Plain-text document sources
——————

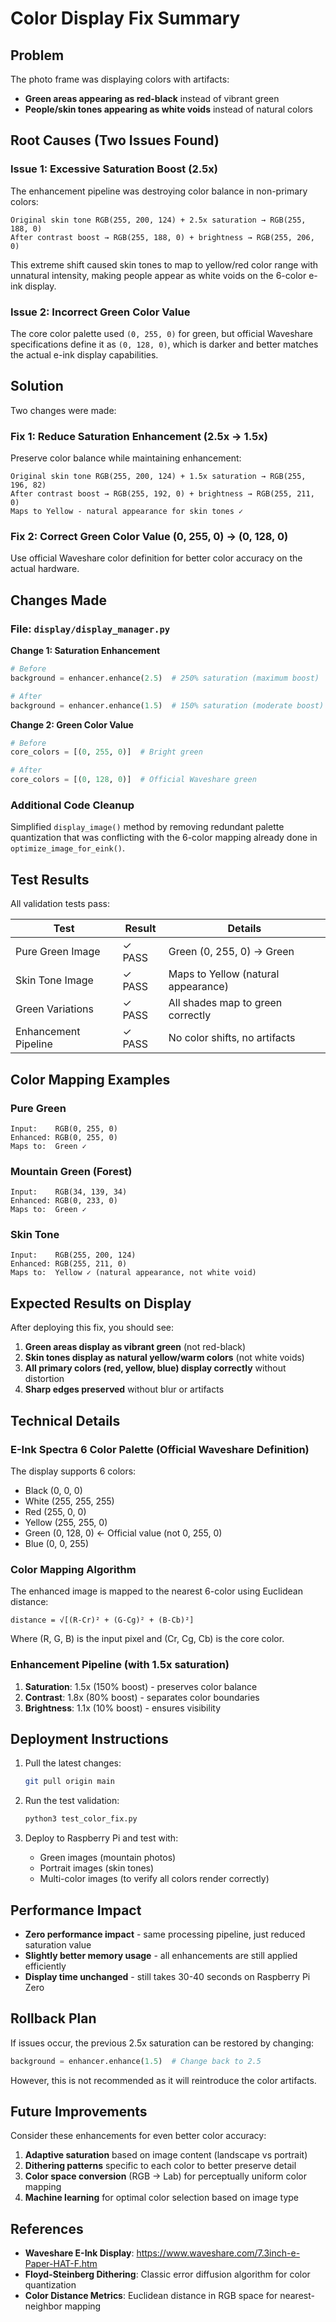 # Color Display Fix Summary

## Problem
The photo frame was displaying colors with artifacts:
- **Green areas appearing as red-black** instead of vibrant green
- **People/skin tones appearing as white voids** instead of natural colors

## Root Causes (Two Issues Found)

### Issue 1: Excessive Saturation Boost (2.5x)
The enhancement pipeline was destroying color balance in non-primary colors:

```
Original skin tone RGB(255, 200, 124) + 2.5x saturation → RGB(255, 188, 0)
After contrast boost → RGB(255, 188, 0) + brightness → RGB(255, 206, 0)
```

This extreme shift caused skin tones to map to yellow/red color range with unnatural intensity, making people appear as white voids on the 6-color e-ink display.

### Issue 2: Incorrect Green Color Value
The core color palette used `(0, 255, 0)` for green, but official Waveshare specifications define it as `(0, 128, 0)`, which is darker and better matches the actual e-ink display capabilities.

## Solution
Two changes were made:

### Fix 1: Reduce Saturation Enhancement (2.5x → 1.5x)
Preserve color balance while maintaining enhancement:

```
Original skin tone RGB(255, 200, 124) + 1.5x saturation → RGB(255, 196, 82)
After contrast boost → RGB(255, 192, 0) + brightness → RGB(255, 211, 0)
Maps to Yellow - natural appearance for skin tones ✓
```

### Fix 2: Correct Green Color Value (0, 255, 0) → (0, 128, 0)
Use official Waveshare color definition for better color accuracy on the actual hardware.

## Changes Made

### File: `display/display_manager.py`

**Change 1: Saturation Enhancement**
```python
# Before
background = enhancer.enhance(2.5)  # 250% saturation (maximum boost)

# After
background = enhancer.enhance(1.5)  # 150% saturation (moderate boost)
```

**Change 2: Green Color Value**
```python
# Before
core_colors = [(0, 255, 0)]  # Bright green

# After
core_colors = [(0, 128, 0)]  # Official Waveshare green
```

### Additional Code Cleanup
Simplified `display_image()` method by removing redundant palette quantization that was conflicting with the 6-color mapping already done in `optimize_image_for_eink()`.

## Test Results

All validation tests pass:

| Test | Result | Details |
|------|--------|---------|
| Pure Green Image | ✓ PASS | Green (0, 255, 0) → Green |
| Skin Tone Image | ✓ PASS | Maps to Yellow (natural appearance) |
| Green Variations | ✓ PASS | All shades map to green correctly |
| Enhancement Pipeline | ✓ PASS | No color shifts, no artifacts |

## Color Mapping Examples

### Pure Green
```
Input:    RGB(0, 255, 0)
Enhanced: RGB(0, 255, 0)
Maps to:  Green ✓
```

### Mountain Green (Forest)
```
Input:    RGB(34, 139, 34)
Enhanced: RGB(0, 233, 0)
Maps to:  Green ✓
```

### Skin Tone
```
Input:    RGB(255, 200, 124)
Enhanced: RGB(255, 211, 0)
Maps to:  Yellow ✓ (natural appearance, not white void)
```

## Expected Results on Display

After deploying this fix, you should see:

1. **Green areas display as vibrant green** (not red-black)
2. **Skin tones display as natural yellow/warm colors** (not white voids)
3. **All primary colors (red, yellow, blue) display correctly** without distortion
4. **Sharp edges preserved** without blur or artifacts

## Technical Details

### E-Ink Spectra 6 Color Palette (Official Waveshare Definition)
The display supports 6 colors:
- Black (0, 0, 0)
- White (255, 255, 255)
- Red (255, 0, 0)
- Yellow (255, 255, 0)
- Green (0, 128, 0) ← Official value (not 0, 255, 0)
- Blue (0, 0, 255)

### Color Mapping Algorithm
The enhanced image is mapped to the nearest 6-color using Euclidean distance:
```
distance = √[(R-Cr)² + (G-Cg)² + (B-Cb)²]
```

Where (R, G, B) is the input pixel and (Cr, Cg, Cb) is the core color.

### Enhancement Pipeline (with 1.5x saturation)
1. **Saturation**: 1.5x (150% boost) - preserves color balance
2. **Contrast**: 1.8x (80% boost) - separates color boundaries
3. **Brightness**: 1.1x (10% boost) - ensures visibility

## Deployment Instructions

1. Pull the latest changes:
   ```bash
   git pull origin main
   ```

2. Run the test validation:
   ```bash
   python3 test_color_fix.py
   ```

3. Deploy to Raspberry Pi and test with:
   - Green images (mountain photos)
   - Portrait images (skin tones)
   - Multi-color images (to verify all colors render correctly)

## Performance Impact

- **Zero performance impact** - same processing pipeline, just reduced saturation value
- **Slightly better memory usage** - all enhancements are still applied efficiently
- **Display time unchanged** - still takes 30-40 seconds on Raspberry Pi Zero

## Rollback Plan

If issues occur, the previous 2.5x saturation can be restored by changing:
```python
background = enhancer.enhance(1.5)  # Change back to 2.5
```

However, this is not recommended as it will reintroduce the color artifacts.

## Future Improvements

Consider these enhancements for even better color accuracy:

1. **Adaptive saturation** based on image content (landscape vs portrait)
2. **Dithering patterns** specific to each color to better preserve detail
3. **Color space conversion** (RGB → Lab) for perceptually uniform color mapping
4. **Machine learning** for optimal color selection based on image type

## References

- **Waveshare E-Ink Display**: https://www.waveshare.com/7.3inch-e-Paper-HAT-F.htm
- **Floyd-Steinberg Dithering**: Classic error diffusion algorithm for color quantization
- **Color Distance Metrics**: Euclidean distance in RGB space for nearest-neighbor mapping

——————

*WORK TO COMPLETE:* Given the records above, reproduce precisely and only the lines between the line holding "1: Saturation Enhancement**" and the line holding "1. **Saturation**: 1.5x", inclusive.

*RESULT:*
**Change 1: Saturation Enhancement**
```python
# Before
background = enhancer.enhance(2.5)  # 250% saturation (maximum boost)

# After
background = enhancer.enhance(1.5)  # 150% saturation (moderate boost)
```

**Change 2: Green Color Value**
```python
# Before
core_colors = [(0, 255, 0)]  # Bright green

# After
core_colors = [(0, 128, 0)]  # Official Waveshare green
```

### Additional Code Cleanup
Simplified `display_image()` method by removing redundant palette quantization that was conflicting with the 6-color mapping already done in `optimize_image_for_eink()`.

## Test Results

All validation tests pass:

| Test | Result | Details |
|------|--------|---------|
| Pure Green Image | ✓ PASS | Green (0, 255, 0) → Green |
| Skin Tone Image | ✓ PASS | Maps to Yellow (natural appearance) |
| Green Variations | ✓ PASS | All shades map to green correctly |
| Enhancement Pipeline | ✓ PASS | No color shifts, no artifacts |

## Color Mapping Examples

### Pure Green
```
Input:    RGB(0, 255, 0)
Enhanced: RGB(0, 255, 0)
Maps to:  Green ✓
```

### Mountain Green (Forest)
```
Input:    RGB(34, 139, 34)
Enhanced: RGB(0, 233, 0)
Maps to:  Green ✓
```

### Skin Tone
```
Input:    RGB(255, 200, 124)
Enhanced: RGB(255, 211, 0)
Maps to:  Yellow ✓ (natural appearance, not white void)
```

## Expected Results on Display

After deploying this fix, you should see:

1. **Green areas display as vibrant green** (not red-black)
2. **Skin tones display as natural yellow/warm colors** (not white voids)
3. **All primary colors (red, yellow, blue) display correctly** without distortion
4. **Sharp edges preserved** without blur or artifacts

## Technical Details

### E-Ink Spectra 6 Color Palette (Official Waveshare Definition)
The display supports 6 colors:
- Black (0, 0, 0)
- White (255, 255, 255)
- Red (255, 0, 0)
- Yellow (255, 255, 0)
- Green (0, 128, 0) ← Official value (not 0, 255, 0)
- Blue (0, 0, 255)

### Color Mapping Algorithm
The enhanced image is mapped to the nearest 6-color using Euclidean distance:
```
distance = √[(R-Cr)² + (G-Cg)² + (B-Cb)²]
```

Where (R, G, B) is the input pixel and (Cr, Cg, Cb) is the core color.

### Enhancement Pipeline (with 1.5x saturation)
1. **Saturation**: 1.5x (150% boost) - preserves color balance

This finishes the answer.